→ Records
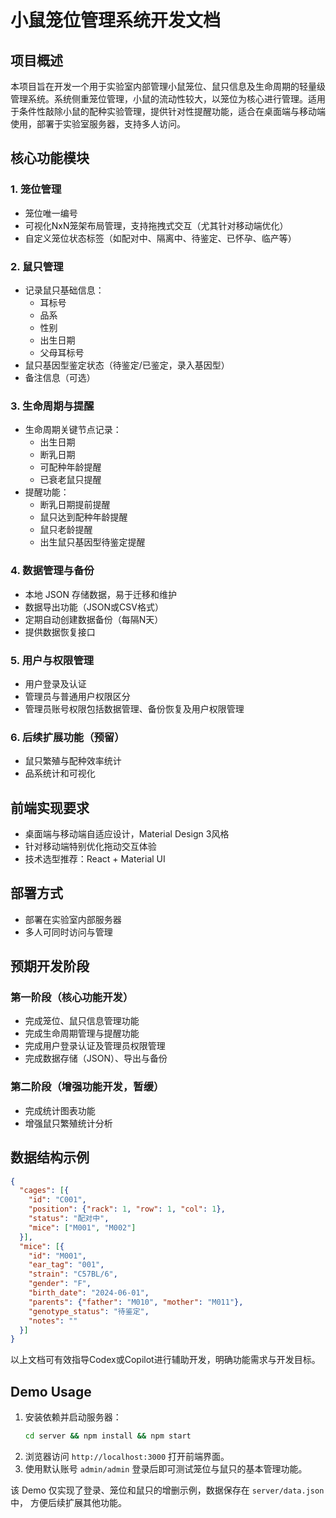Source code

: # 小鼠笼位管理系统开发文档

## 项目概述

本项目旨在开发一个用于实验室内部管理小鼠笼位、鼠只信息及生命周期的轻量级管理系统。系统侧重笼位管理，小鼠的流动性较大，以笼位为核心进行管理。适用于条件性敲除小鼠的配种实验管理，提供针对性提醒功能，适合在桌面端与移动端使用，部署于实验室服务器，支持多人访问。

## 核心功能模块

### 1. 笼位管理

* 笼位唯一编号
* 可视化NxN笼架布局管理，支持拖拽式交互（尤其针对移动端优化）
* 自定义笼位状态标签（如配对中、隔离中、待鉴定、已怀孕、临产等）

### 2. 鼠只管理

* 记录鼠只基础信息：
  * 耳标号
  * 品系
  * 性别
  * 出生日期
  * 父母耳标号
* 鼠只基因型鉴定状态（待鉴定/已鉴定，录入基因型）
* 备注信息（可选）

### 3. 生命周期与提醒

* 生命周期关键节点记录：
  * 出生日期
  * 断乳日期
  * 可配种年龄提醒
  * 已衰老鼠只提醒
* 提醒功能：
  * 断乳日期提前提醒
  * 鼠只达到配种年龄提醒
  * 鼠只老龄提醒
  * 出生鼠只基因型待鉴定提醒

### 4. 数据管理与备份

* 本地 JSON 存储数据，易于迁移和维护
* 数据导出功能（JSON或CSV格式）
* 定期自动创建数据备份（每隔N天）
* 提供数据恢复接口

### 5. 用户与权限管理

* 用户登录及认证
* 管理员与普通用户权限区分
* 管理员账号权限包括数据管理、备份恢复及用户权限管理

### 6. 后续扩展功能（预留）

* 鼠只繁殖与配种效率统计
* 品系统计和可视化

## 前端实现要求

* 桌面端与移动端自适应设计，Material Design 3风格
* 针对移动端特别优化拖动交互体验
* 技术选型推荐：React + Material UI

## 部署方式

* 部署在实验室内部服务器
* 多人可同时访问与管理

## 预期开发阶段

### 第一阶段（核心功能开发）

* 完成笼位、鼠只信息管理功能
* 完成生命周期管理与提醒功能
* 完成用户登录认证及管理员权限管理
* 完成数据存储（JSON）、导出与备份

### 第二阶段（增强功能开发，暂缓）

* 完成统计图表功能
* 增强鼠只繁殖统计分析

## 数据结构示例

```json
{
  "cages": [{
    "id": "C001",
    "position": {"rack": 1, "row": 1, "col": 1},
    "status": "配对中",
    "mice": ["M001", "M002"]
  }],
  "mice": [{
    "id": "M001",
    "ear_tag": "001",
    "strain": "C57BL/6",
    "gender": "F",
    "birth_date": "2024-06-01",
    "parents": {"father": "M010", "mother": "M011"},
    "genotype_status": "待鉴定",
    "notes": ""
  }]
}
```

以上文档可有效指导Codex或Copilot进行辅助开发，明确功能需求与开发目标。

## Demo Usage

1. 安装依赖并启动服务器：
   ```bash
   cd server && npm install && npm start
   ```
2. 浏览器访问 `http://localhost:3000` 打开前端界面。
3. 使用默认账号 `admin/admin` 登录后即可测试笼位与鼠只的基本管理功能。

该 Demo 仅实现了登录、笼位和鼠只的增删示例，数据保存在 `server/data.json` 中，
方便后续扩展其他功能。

→ About this exercise
The expected result is every line above containing the string "server".

→ Response for this exercise
   cd server && npm install && npm start
该 Demo 仅实现了登录、笼位和鼠只的增删示例，数据保存在 `server/data.json` 中，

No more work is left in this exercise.